Camp Tricks

7 Tips For the Clean Camper

August 10, 2016
©istockphoto/Yuri_Arcurs

©istockphoto/Yuri_Arcurs

Part of becoming one with nature means frolicking in the dirt, but that doesn’t mean you have to smell like you live in the forest. It’s possible to be both a neat freak and a camper, but it’ll take a little extra work. Here are some tips and tricks for staying clean while you’re out exploring the natural world and enjoying a good s’more by the campfire.

Take a Shower
While there’s nothing inherently unclean about washing yourself in a lake or stream, we realize some people prefer their bath water to come from a purified source. Or, at least, some place where fish aren’t darting between your legs while you wash. The solution? A portable shower. Lightweight and affordable, a portable shower allows you to wash off near camp without worrying about what you’re wading in. You can either take along the battery-powered hose that sucks the water straight out of a source through a tube or buy one that holds a few gallons of water and heats it for you.

Rotate Your Outfits
Damp clothing makes a perfect home for bacteria, so you’ll want to get out of your soaked or sweaty duds each night before you go to sleep. Pack along enough outfits to change into day and night or, if you don’t have much room, make sure you bring along a line to hang your clothes on to dry each day. You don’t want to slip back into anything that still has moisture on it, otherwise you’re just going to develop an unpleasant stench. On the plus side you’ll fit right in with the animals, but we’re not sure your hiking buddies will appreciate it.

Have a Pleasant Poo
Squatting in the woods is no simple task, what with poison ivy and ferocious bugs ready to take a bite out of your tush, so why not protect your backside by doing your business on a toilet instead? The weight-conscious camper will benefit from a standard portable toilet that comes with a comfy seat and built in plastic bags to catch your poo. If you’re looking for something a little more high-tech you can opt for a larger commode with a waste reservoir, hand pump and helpful deodorant so you don’t scare off the wildlife.

Wet Your Feet
While it’s perfectly acceptable to take once-daily showers, or just rub yourself down with a moist towelette, you’ll want to give a little extra love to your feet. They’re a breeding ground for bacteria and tend to get dirtier faster than other spots on your body, so when you see a creek break long enough to dip in your toes and give them a scrub. Make sure to dry them off completely and maybe change your socks before slipping them back into your boots. Doing this a couple of times a day can do wonders for your hiking hygiene. Rubbing alcohol is a great alternative.

Take Along Some TP
Thanks to some advances in biodegradable products you no longer have to wonder what you’re wiping yourself clean with. Ditch the leafy rear-wipers and pack along some toilet paper to use in the wild. You’ll have a softer, cleaner feeling behind without the worry of leaving harmful traces when you go. One roll out to keep you feeling fresh for a weekend camping trip.

Stock Up on Soap
It used to be that campers had to wash themselves with nothing more than a little lake water and some serious hand scrubbing, but nowadays it’s perfectly acceptable to take along some soap to use when you wash. Biodegradable soap is a great way to stay clean as well as the perfect tool to help rinse off your dishes after you down some campfire snacks at night.

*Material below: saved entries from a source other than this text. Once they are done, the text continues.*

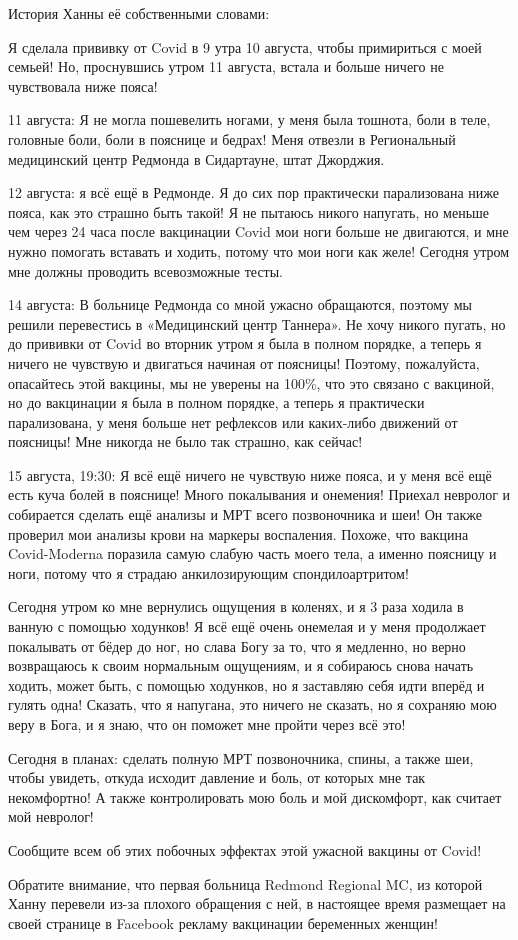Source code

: История Ханны её собственными словами:

Я сделала прививку от Covid в 9 утра 10 августа, чтобы примириться с моей
семьей! Но, проснувшись утром 11 августа, встала и больше ничего не чувствовала
ниже пояса!

11 августа: Я не могла пошевелить ногами, у меня была тошнота, боли в теле,
головные боли, боли в пояснице и бедрах! Меня отвезли в Региональный медицинский
центр Редмонда в Сидартауне, штат Джорджия.


12 августа: я всё ещё в Редмонде. Я до сих пор практически парализована ниже
пояса, как это страшно быть такой! Я не пытаюсь никого напугать, но меньше чем
через 24 часа после вакцинации Covid мои ноги больше не двигаются, и мне нужно
помогать вставать и ходить, потому что мои ноги как желе! Сегодня утром мне
должны проводить всевозможные тесты.

14 августа: В больнице Редмонда со мной ужасно обращаются, поэтому мы решили
перевестись в «Медицинский центр Таннера». Не хочу никого пугать, но до прививки
от Covid во вторник утром я была в полном порядке, а теперь я ничего не чувствую
и двигаться начиная от поясницы! Поэтому, пожалуйста, опасайтесь этой вакцины,
мы не уверены на 100\%, что это связано с вакциной, но до вакцинации я была в
полном порядке, а теперь я практически парализована, у меня больше нет рефлексов
или каких-либо движений от поясницы! Мне никогда не было так страшно, как
сейчас!

15 августа, 19:30: Я всё ещё ничего не чувствую ниже пояса, и у меня всё ещё
есть куча болей в пояснице! Много покалывания и онемения! Приехал невролог и
собирается сделать ещё анализы и МРТ всего позвоночника и шеи! Он также проверил
мои анализы крови на маркеры воспаления. Похоже, что вакцина Covid-Moderna
поразила самую слабую часть моего тела, а именно поясницу и ноги, потому что я
страдаю анкилозирующим спондилоартритом!

Сегодня утром ко мне вернулись ощущения в коленях, и я 3 раза ходила в ванную с
помощью ходунков! Я всё ещё очень онемелая и у меня продолжает покалывать от
бёдер до ног, но слава Богу за то, что я медленно, но верно возвращаюсь к своим
нормальным ощущениям, и я собираюсь снова начать ходить, может быть, с помощью
ходунков, но я заставляю себя идти вперёд и гулять одна! Сказать, что я
напугана, это ничего не сказать, но я сохраняю мою веру в Бога, и я знаю, что он
поможет мне пройти через всё это!

Сегодня в планах: сделать полную МРТ позвоночника, спины, а также шеи, чтобы
увидеть, откуда исходит давление и боль, от которых мне так некомфортно! А также
контролировать мою боль и мой дискомфорт, как считает мой невролог!

Сообщите всем об этих побочных эффектах этой ужасной вакцины от Covid!

Обратите внимание, что первая больница Redmond Regional MC, из которой Ханну
перевели из-за плохого обращения с ней, в настоящее время размещает на своей
странице в Facebook рекламу вакцинации беременных женщин!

It’s safe, smells good and is even safe to use in salt water if you find yourself camping by the sea.

Bring Baking Soda
Baking soda is a bit of a catch-all when it comes to cleaning and many people use it at home to clean stains, counters, dishes and more. You can also use it to keep yourself clean. It works as a great shampoo, either wet or dry, and can even be tossed in your shoes to help ward off any funky stench. You can also make your own deodorant for your armpits at home using baking soda, though some people experience a skin reaction. Use that one that your own risk. Definitely have it on hand for incidentals, though!